■ **Your objective**
For the data below, restate word for word only the lines from the line containing "## 📦 Desenvolvimento" through the line containing "Para ver o projeto", both ends included.

■ **Provided records**
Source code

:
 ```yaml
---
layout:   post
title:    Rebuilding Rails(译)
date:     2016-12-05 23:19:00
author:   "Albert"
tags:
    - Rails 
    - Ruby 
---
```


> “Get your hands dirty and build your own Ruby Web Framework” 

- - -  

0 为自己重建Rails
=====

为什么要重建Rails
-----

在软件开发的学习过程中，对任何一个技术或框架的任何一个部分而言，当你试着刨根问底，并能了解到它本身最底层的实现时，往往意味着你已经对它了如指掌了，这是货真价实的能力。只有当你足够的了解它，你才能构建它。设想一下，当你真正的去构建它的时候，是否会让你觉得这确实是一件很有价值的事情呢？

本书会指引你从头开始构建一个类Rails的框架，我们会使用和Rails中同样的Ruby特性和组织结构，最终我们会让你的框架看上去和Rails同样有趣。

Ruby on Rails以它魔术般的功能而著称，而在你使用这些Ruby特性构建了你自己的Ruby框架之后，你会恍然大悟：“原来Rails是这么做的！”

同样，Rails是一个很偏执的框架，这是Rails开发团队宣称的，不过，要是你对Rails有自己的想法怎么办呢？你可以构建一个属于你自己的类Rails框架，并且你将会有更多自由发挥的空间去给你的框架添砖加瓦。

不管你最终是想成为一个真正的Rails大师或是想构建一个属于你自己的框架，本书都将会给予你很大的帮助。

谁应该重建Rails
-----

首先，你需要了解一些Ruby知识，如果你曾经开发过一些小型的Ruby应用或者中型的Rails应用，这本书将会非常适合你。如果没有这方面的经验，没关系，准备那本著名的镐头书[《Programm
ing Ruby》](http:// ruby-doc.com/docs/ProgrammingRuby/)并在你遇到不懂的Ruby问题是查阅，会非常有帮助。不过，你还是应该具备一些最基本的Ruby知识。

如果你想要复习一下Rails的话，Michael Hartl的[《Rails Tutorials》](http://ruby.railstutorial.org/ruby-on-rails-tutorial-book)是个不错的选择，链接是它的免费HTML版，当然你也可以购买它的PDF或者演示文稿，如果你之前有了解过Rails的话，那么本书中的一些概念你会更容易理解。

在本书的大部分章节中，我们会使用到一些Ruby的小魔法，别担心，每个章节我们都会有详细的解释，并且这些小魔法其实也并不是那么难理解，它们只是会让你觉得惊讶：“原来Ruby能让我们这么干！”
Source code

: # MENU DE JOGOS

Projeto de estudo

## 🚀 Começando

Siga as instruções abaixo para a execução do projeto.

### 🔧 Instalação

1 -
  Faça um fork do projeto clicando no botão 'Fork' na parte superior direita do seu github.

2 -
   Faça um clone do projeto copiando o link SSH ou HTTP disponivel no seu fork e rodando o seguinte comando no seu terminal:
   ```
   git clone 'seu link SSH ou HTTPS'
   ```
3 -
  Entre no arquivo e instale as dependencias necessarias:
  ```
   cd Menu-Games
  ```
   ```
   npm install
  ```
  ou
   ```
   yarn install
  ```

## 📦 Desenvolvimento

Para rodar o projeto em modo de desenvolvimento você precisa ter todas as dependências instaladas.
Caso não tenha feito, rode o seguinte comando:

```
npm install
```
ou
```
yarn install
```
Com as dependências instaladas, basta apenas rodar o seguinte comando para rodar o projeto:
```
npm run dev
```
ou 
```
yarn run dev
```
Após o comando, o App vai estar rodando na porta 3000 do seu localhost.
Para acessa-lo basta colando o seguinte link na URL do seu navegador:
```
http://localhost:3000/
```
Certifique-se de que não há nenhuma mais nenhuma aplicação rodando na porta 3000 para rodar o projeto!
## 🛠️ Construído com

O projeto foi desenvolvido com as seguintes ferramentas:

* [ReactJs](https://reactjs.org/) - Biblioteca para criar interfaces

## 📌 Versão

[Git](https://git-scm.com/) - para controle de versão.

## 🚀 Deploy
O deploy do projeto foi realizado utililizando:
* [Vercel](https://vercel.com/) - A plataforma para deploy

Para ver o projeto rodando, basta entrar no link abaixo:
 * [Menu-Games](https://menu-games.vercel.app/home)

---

■ **Your response**
## 📦 Desenvolvimento

Para rodar o projeto em modo de desenvolvimento você precisa ter todas as dependências instaladas.
Caso não tenha feito, rode o seguinte comando:

```
npm install
```
ou
```
yarn install
```
Com as dependências instaladas, basta apenas rodar o seguinte comando para rodar o projeto:
```
npm run dev
```
ou 
```
yarn run dev
```
Após o comando, o App vai estar rodando na porta 3000 do seu localhost.
Para acessa-lo basta colando o seguinte link na URL do seu navegador:
```
http://localhost:3000/
```
Certifique-se de que não há nenhuma mais nenhuma aplicação rodando na porta 3000 para rodar o projeto!
## 🛠️ Construído com

O projeto foi desenvolvido com as seguintes ferramentas:

* [ReactJs](https://reactjs.org/) - Biblioteca para criar interfaces

## 📌 Versão

[Git](https://git-scm.com/) - para controle de versão.

## 🚀 Deploy
O deploy do projeto foi realizado utililizando:
* [Vercel](https://vercel.com/) - A plataforma para deploy

Para ver o projeto rodando, basta entrar no link abaixo:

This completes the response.